Clearly, FPGA companies want to own the market for “programmability.” They have spent decades putting themselves in a position where they control the IP and tools required to make the magic of programmability happen. Their defenses are formidable, but it is possible that the right combination of tool and IP technology could span their moat. It will be interesting to watch.

6 thoughts on “EDA’s Second Chance”

  1. I think you missed the mark here. EDA vendors are in the business of selling software and making money. FPGA vendors are in the business to sell silicon to make money. FPGA customers are notorious for not being willing to spend anything on tools, even if they provided significant value. The amount of money needed to develop and support these tools is huge. EDA can’t get by on hundreds of dollars per seat, the market isn’t large enough. So with embedded FPGA the customers will the customers be willing to shell out money for the tools? I think yes, since they are spending the money on tools to build the silicon in the first place. FPGA customers will never see investment from anyone other than the FPGA Vendor themselves.

    1. @erict – that’s my point, actually. With embedded FPGA the customers are not the “FPGA customers” who are used to paying nothing for tools. They are the folks designing custom chips – who are used to paying a LOT for tools.
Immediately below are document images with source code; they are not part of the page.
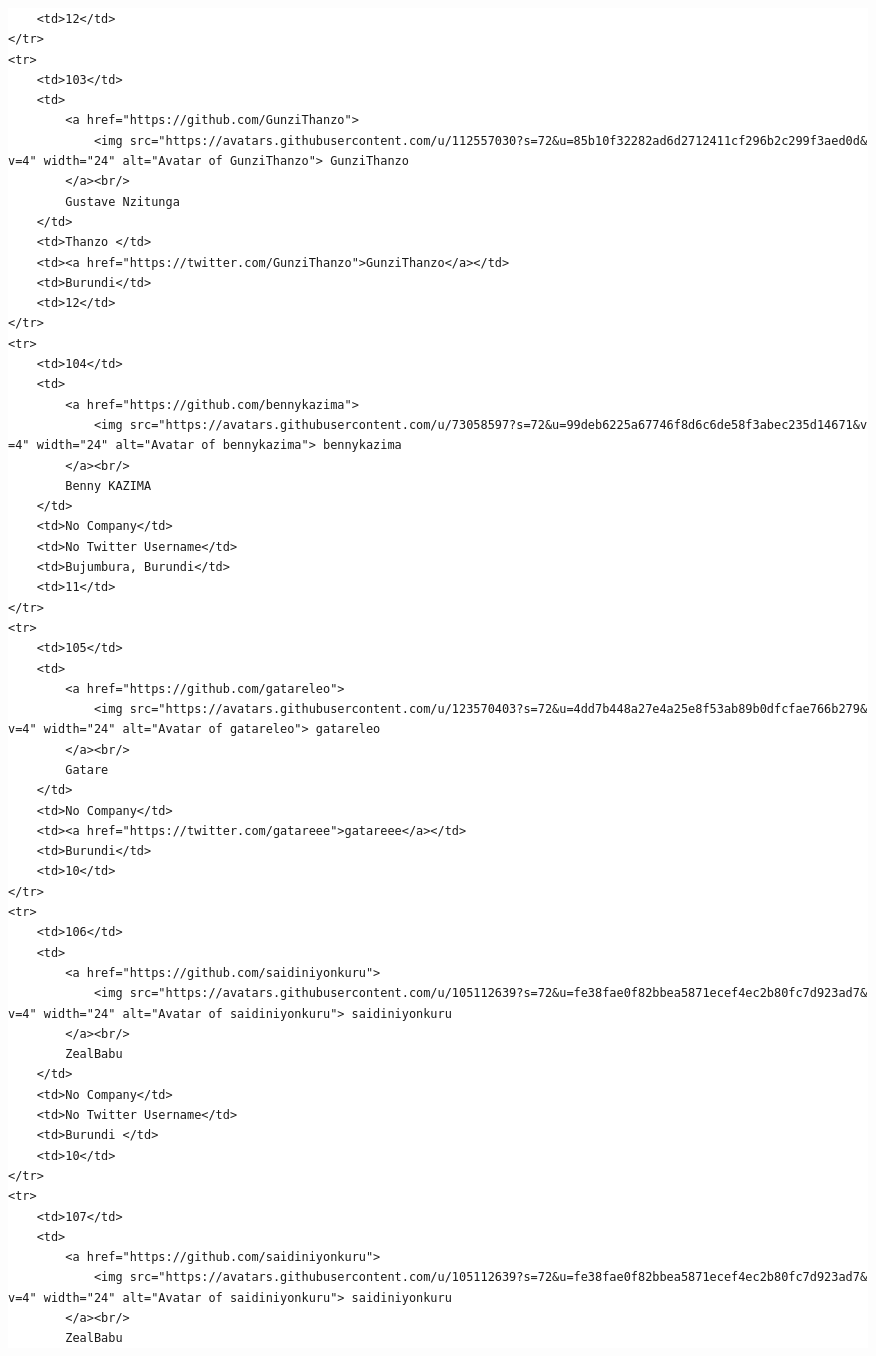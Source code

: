 		<td>12</td>
	</tr>
	<tr>
		<td>103</td>
		<td>
			<a href="https://github.com/GunziThanzo">
				<img src="https://avatars.githubusercontent.com/u/112557030?s=72&u=85b10f32282ad6d2712411cf296b2c299f3aed0d&v=4" width="24" alt="Avatar of GunziThanzo"> GunziThanzo
			</a><br/>
			Gustave Nzitunga
		</td>
		<td>Thanzo </td>
		<td><a href="https://twitter.com/GunziThanzo">GunziThanzo</a></td>
		<td>Burundi</td>
		<td>12</td>
	</tr>
	<tr>
		<td>104</td>
		<td>
			<a href="https://github.com/bennykazima">
				<img src="https://avatars.githubusercontent.com/u/73058597?s=72&u=99deb6225a67746f8d6c6de58f3abec235d14671&v=4" width="24" alt="Avatar of bennykazima"> bennykazima
			</a><br/>
			Benny KAZIMA
		</td>
		<td>No Company</td>
		<td>No Twitter Username</td>
		<td>Bujumbura, Burundi</td>
		<td>11</td>
	</tr>
	<tr>
		<td>105</td>
		<td>
			<a href="https://github.com/gatareleo">
				<img src="https://avatars.githubusercontent.com/u/123570403?s=72&u=4dd7b448a27e4a25e8f53ab89b0dfcfae766b279&v=4" width="24" alt="Avatar of gatareleo"> gatareleo
			</a><br/>
			Gatare
		</td>
		<td>No Company</td>
		<td><a href="https://twitter.com/gatareee">gatareee</a></td>
		<td>Burundi</td>
		<td>10</td>
	</tr>
	<tr>
		<td>106</td>
		<td>
			<a href="https://github.com/saidiniyonkuru">
				<img src="https://avatars.githubusercontent.com/u/105112639?s=72&u=fe38fae0f82bbea5871ecef4ec2b80fc7d923ad7&v=4" width="24" alt="Avatar of saidiniyonkuru"> saidiniyonkuru
			</a><br/>
			ZealBabu
		</td>
		<td>No Company</td>
		<td>No Twitter Username</td>
		<td>Burundi </td>
		<td>10</td>
	</tr>
	<tr>
		<td>107</td>
		<td>
			<a href="https://github.com/saidiniyonkuru">
				<img src="https://avatars.githubusercontent.com/u/105112639?s=72&u=fe38fae0f82bbea5871ecef4ec2b80fc7d923ad7&v=4" width="24" alt="Avatar of saidiniyonkuru"> saidiniyonkuru
			</a><br/>
			ZealBabu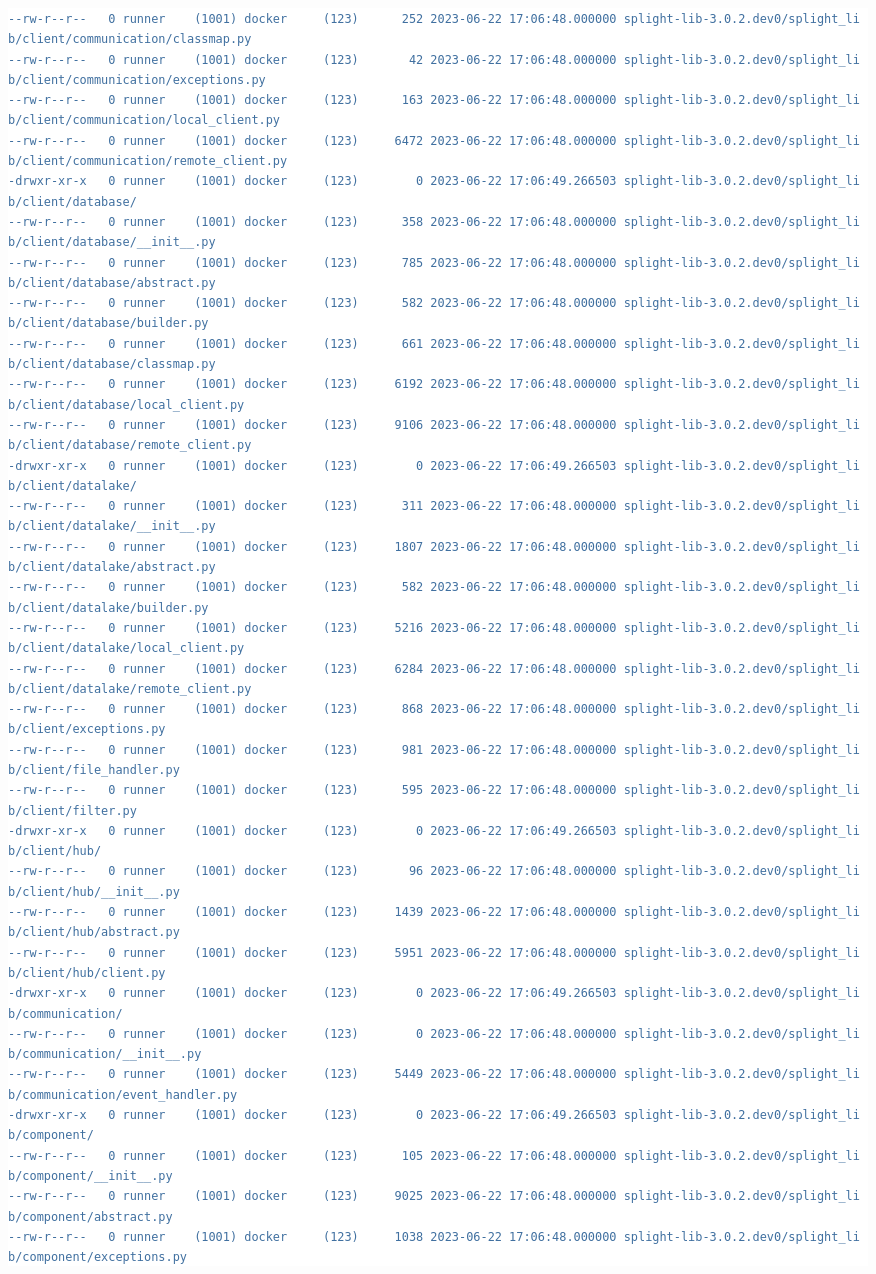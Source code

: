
 ```diff
--rw-r--r--   0 runner    (1001) docker     (123)      252 2023-06-22 17:06:48.000000 splight-lib-3.0.2.dev0/splight_lib/client/communication/classmap.py
--rw-r--r--   0 runner    (1001) docker     (123)       42 2023-06-22 17:06:48.000000 splight-lib-3.0.2.dev0/splight_lib/client/communication/exceptions.py
--rw-r--r--   0 runner    (1001) docker     (123)      163 2023-06-22 17:06:48.000000 splight-lib-3.0.2.dev0/splight_lib/client/communication/local_client.py
--rw-r--r--   0 runner    (1001) docker     (123)     6472 2023-06-22 17:06:48.000000 splight-lib-3.0.2.dev0/splight_lib/client/communication/remote_client.py
-drwxr-xr-x   0 runner    (1001) docker     (123)        0 2023-06-22 17:06:49.266503 splight-lib-3.0.2.dev0/splight_lib/client/database/
--rw-r--r--   0 runner    (1001) docker     (123)      358 2023-06-22 17:06:48.000000 splight-lib-3.0.2.dev0/splight_lib/client/database/__init__.py
--rw-r--r--   0 runner    (1001) docker     (123)      785 2023-06-22 17:06:48.000000 splight-lib-3.0.2.dev0/splight_lib/client/database/abstract.py
--rw-r--r--   0 runner    (1001) docker     (123)      582 2023-06-22 17:06:48.000000 splight-lib-3.0.2.dev0/splight_lib/client/database/builder.py
--rw-r--r--   0 runner    (1001) docker     (123)      661 2023-06-22 17:06:48.000000 splight-lib-3.0.2.dev0/splight_lib/client/database/classmap.py
--rw-r--r--   0 runner    (1001) docker     (123)     6192 2023-06-22 17:06:48.000000 splight-lib-3.0.2.dev0/splight_lib/client/database/local_client.py
--rw-r--r--   0 runner    (1001) docker     (123)     9106 2023-06-22 17:06:48.000000 splight-lib-3.0.2.dev0/splight_lib/client/database/remote_client.py
-drwxr-xr-x   0 runner    (1001) docker     (123)        0 2023-06-22 17:06:49.266503 splight-lib-3.0.2.dev0/splight_lib/client/datalake/
--rw-r--r--   0 runner    (1001) docker     (123)      311 2023-06-22 17:06:48.000000 splight-lib-3.0.2.dev0/splight_lib/client/datalake/__init__.py
--rw-r--r--   0 runner    (1001) docker     (123)     1807 2023-06-22 17:06:48.000000 splight-lib-3.0.2.dev0/splight_lib/client/datalake/abstract.py
--rw-r--r--   0 runner    (1001) docker     (123)      582 2023-06-22 17:06:48.000000 splight-lib-3.0.2.dev0/splight_lib/client/datalake/builder.py
--rw-r--r--   0 runner    (1001) docker     (123)     5216 2023-06-22 17:06:48.000000 splight-lib-3.0.2.dev0/splight_lib/client/datalake/local_client.py
--rw-r--r--   0 runner    (1001) docker     (123)     6284 2023-06-22 17:06:48.000000 splight-lib-3.0.2.dev0/splight_lib/client/datalake/remote_client.py
--rw-r--r--   0 runner    (1001) docker     (123)      868 2023-06-22 17:06:48.000000 splight-lib-3.0.2.dev0/splight_lib/client/exceptions.py
--rw-r--r--   0 runner    (1001) docker     (123)      981 2023-06-22 17:06:48.000000 splight-lib-3.0.2.dev0/splight_lib/client/file_handler.py
--rw-r--r--   0 runner    (1001) docker     (123)      595 2023-06-22 17:06:48.000000 splight-lib-3.0.2.dev0/splight_lib/client/filter.py
-drwxr-xr-x   0 runner    (1001) docker     (123)        0 2023-06-22 17:06:49.266503 splight-lib-3.0.2.dev0/splight_lib/client/hub/
--rw-r--r--   0 runner    (1001) docker     (123)       96 2023-06-22 17:06:48.000000 splight-lib-3.0.2.dev0/splight_lib/client/hub/__init__.py
--rw-r--r--   0 runner    (1001) docker     (123)     1439 2023-06-22 17:06:48.000000 splight-lib-3.0.2.dev0/splight_lib/client/hub/abstract.py
--rw-r--r--   0 runner    (1001) docker     (123)     5951 2023-06-22 17:06:48.000000 splight-lib-3.0.2.dev0/splight_lib/client/hub/client.py
-drwxr-xr-x   0 runner    (1001) docker     (123)        0 2023-06-22 17:06:49.266503 splight-lib-3.0.2.dev0/splight_lib/communication/
--rw-r--r--   0 runner    (1001) docker     (123)        0 2023-06-22 17:06:48.000000 splight-lib-3.0.2.dev0/splight_lib/communication/__init__.py
--rw-r--r--   0 runner    (1001) docker     (123)     5449 2023-06-22 17:06:48.000000 splight-lib-3.0.2.dev0/splight_lib/communication/event_handler.py
-drwxr-xr-x   0 runner    (1001) docker     (123)        0 2023-06-22 17:06:49.266503 splight-lib-3.0.2.dev0/splight_lib/component/
--rw-r--r--   0 runner    (1001) docker     (123)      105 2023-06-22 17:06:48.000000 splight-lib-3.0.2.dev0/splight_lib/component/__init__.py
--rw-r--r--   0 runner    (1001) docker     (123)     9025 2023-06-22 17:06:48.000000 splight-lib-3.0.2.dev0/splight_lib/component/abstract.py
--rw-r--r--   0 runner    (1001) docker     (123)     1038 2023-06-22 17:06:48.000000 splight-lib-3.0.2.dev0/splight_lib/component/exceptions.py
```
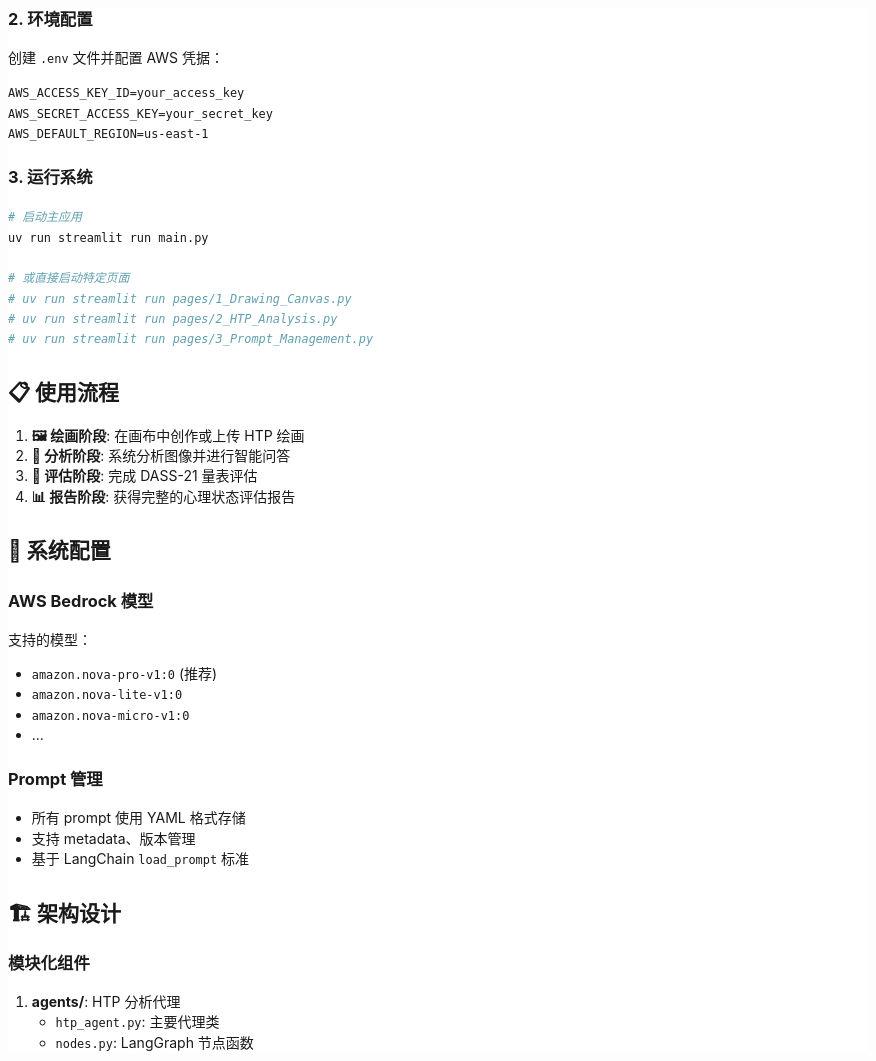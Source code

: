 ### 2. 环境配置

创建 `.env` 文件并配置 AWS 凭据：

```env
AWS_ACCESS_KEY_ID=your_access_key
AWS_SECRET_ACCESS_KEY=your_secret_key
AWS_DEFAULT_REGION=us-east-1
```

### 3. 运行系统

```bash
# 启动主应用
uv run streamlit run main.py

# 或直接启动特定页面
# uv run streamlit run pages/1_Drawing_Canvas.py
# uv run streamlit run pages/2_HTP_Analysis.py
# uv run streamlit run pages/3_Prompt_Management.py
```

## 📋 使用流程

1. **🖼️ 绘画阶段**: 在画布中创作或上传 HTP 绘画
2. **🤖 分析阶段**: 系统分析图像并进行智能问答
3. **📝 评估阶段**: 完成 DASS-21 量表评估
4. **📊 报告阶段**: 获得完整的心理状态评估报告

## 🔧 系统配置

### AWS Bedrock 模型

支持的模型：
- `amazon.nova-pro-v1:0` (推荐)
- `amazon.nova-lite-v1:0`
- `amazon.nova-micro-v1:0`
- ...

### Prompt 管理

- 所有 prompt 使用 YAML 格式存储
- 支持 metadata、版本管理
- 基于 LangChain `load_prompt` 标准

## 🏗️ 架构设计

### 模块化组件

1. **agents/**: HTP 分析代理
   - `htp_agent.py`: 主要代理类
   - `nodes.py`: LangGraph 节点函数
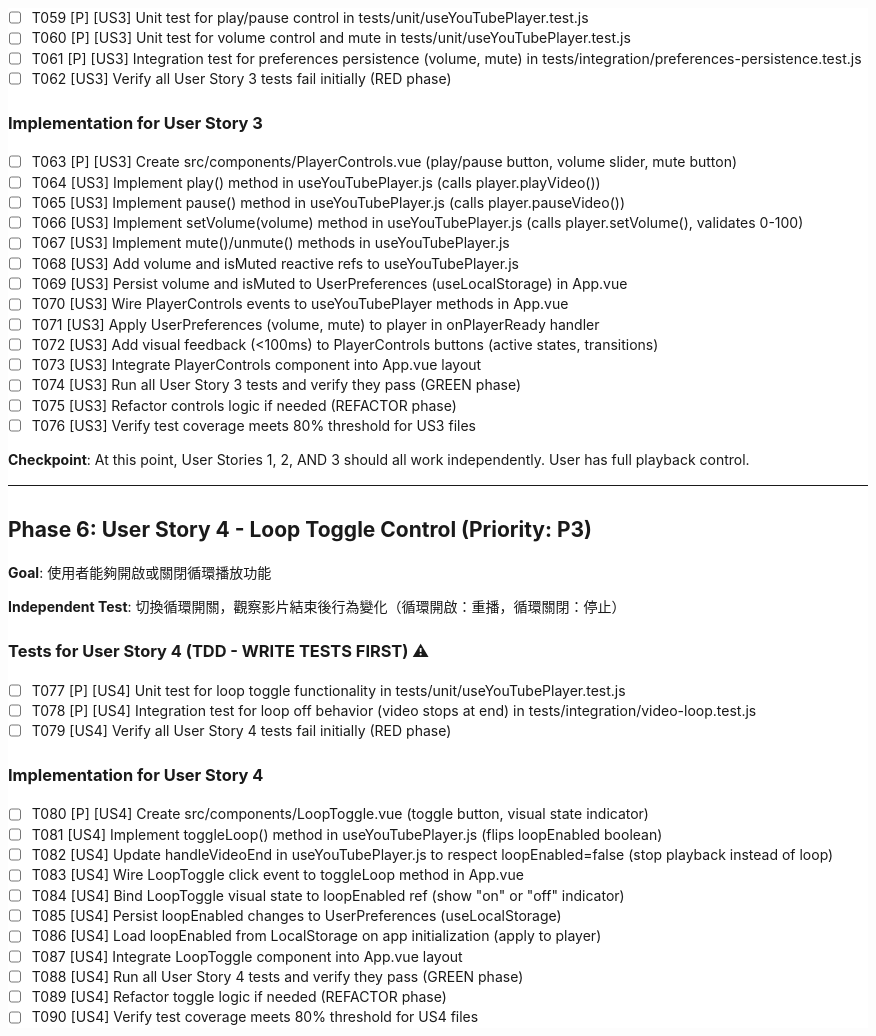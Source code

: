 - [ ] T059 [P] [US3] Unit test for play/pause control in tests/unit/useYouTubePlayer.test.js
- [ ] T060 [P] [US3] Unit test for volume control and mute in tests/unit/useYouTubePlayer.test.js
- [ ] T061 [P] [US3] Integration test for preferences persistence (volume, mute) in tests/integration/preferences-persistence.test.js
- [ ] T062 [US3] Verify all User Story 3 tests fail initially (RED phase)

### Implementation for User Story 3

- [ ] T063 [P] [US3] Create src/components/PlayerControls.vue (play/pause button, volume slider, mute button)
- [ ] T064 [US3] Implement play() method in useYouTubePlayer.js (calls player.playVideo())
- [ ] T065 [US3] Implement pause() method in useYouTubePlayer.js (calls player.pauseVideo())
- [ ] T066 [US3] Implement setVolume(volume) method in useYouTubePlayer.js (calls player.setVolume(), validates 0-100)
- [ ] T067 [US3] Implement mute()/unmute() methods in useYouTubePlayer.js
- [ ] T068 [US3] Add volume and isMuted reactive refs to useYouTubePlayer.js
- [ ] T069 [US3] Persist volume and isMuted to UserPreferences (useLocalStorage) in App.vue
- [ ] T070 [US3] Wire PlayerControls events to useYouTubePlayer methods in App.vue
- [ ] T071 [US3] Apply UserPreferences (volume, mute) to player in onPlayerReady handler
- [ ] T072 [US3] Add visual feedback (<100ms) to PlayerControls buttons (active states, transitions)
- [ ] T073 [US3] Integrate PlayerControls component into App.vue layout
- [ ] T074 [US3] Run all User Story 3 tests and verify they pass (GREEN phase)
- [ ] T075 [US3] Refactor controls logic if needed (REFACTOR phase)
- [ ] T076 [US3] Verify test coverage meets 80% threshold for US3 files

**Checkpoint**: At this point, User Stories 1, 2, AND 3 should all work independently. User has full playback control.

---

## Phase 6: User Story 4 - Loop Toggle Control (Priority: P3)

**Goal**: 使用者能夠開啟或關閉循環播放功能

**Independent Test**: 切換循環開關，觀察影片結束後行為變化（循環開啟：重播，循環關閉：停止）

### Tests for User Story 4 (TDD - WRITE TESTS FIRST) ⚠️

- [ ] T077 [P] [US4] Unit test for loop toggle functionality in tests/unit/useYouTubePlayer.test.js
- [ ] T078 [P] [US4] Integration test for loop off behavior (video stops at end) in tests/integration/video-loop.test.js
- [ ] T079 [US4] Verify all User Story 4 tests fail initially (RED phase)

### Implementation for User Story 4

- [ ] T080 [P] [US4] Create src/components/LoopToggle.vue (toggle button, visual state indicator)
- [ ] T081 [US4] Implement toggleLoop() method in useYouTubePlayer.js (flips loopEnabled boolean)
- [ ] T082 [US4] Update handleVideoEnd in useYouTubePlayer.js to respect loopEnabled=false (stop playback instead of loop)
- [ ] T083 [US4] Wire LoopToggle click event to toggleLoop method in App.vue
- [ ] T084 [US4] Bind LoopToggle visual state to loopEnabled ref (show "on" or "off" indicator)
- [ ] T085 [US4] Persist loopEnabled changes to UserPreferences (useLocalStorage)
- [ ] T086 [US4] Load loopEnabled from LocalStorage on app initialization (apply to player)
- [ ] T087 [US4] Integrate LoopToggle component into App.vue layout
- [ ] T088 [US4] Run all User Story 4 tests and verify they pass (GREEN phase)
- [ ] T089 [US4] Refactor toggle logic if needed (REFACTOR phase)
- [ ] T090 [US4] Verify test coverage meets 80% threshold for US4 files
That means that EDA companies could get a reasonable return on tools and IP for embedded FPGA. Plus, there is a very real chance of a good pull-through opportunity for the customers of their customers – people who are using the ASSPs and ASICs (with embedded FPGA) that the direct customers of EDA are designing.

      1. Kevin, to reach customers numbered in the tens of thousands, we may be on the verge of a time when the EDA industry moves to the cloud, where full control of the electronic design process is managed most efficiently in terms of performance, updates, usability and pay as you go pricing structure. Engineers could access tools in the cloud, paying for compilation and IP just like they order on demand service and IP for books from Amazon, movies from Netflix or transportation from Uber. I see a third chance for EDA here.

  2. “They did have one ace in the hole, however: The only place you could get place-and-route software for FPGAs was from the FPGA companies themselves.” Long time ago,for the Xilinx 3k series NeoCAD was able to offer a better P&R tools, than Xilinx itself. The result was the quick merger/acquisition.

    1. And when we were interested in doing that with later products based on The Xilinx JBits SDK for Virtex and 4k devices the door was slamed in our faces by Xilinx.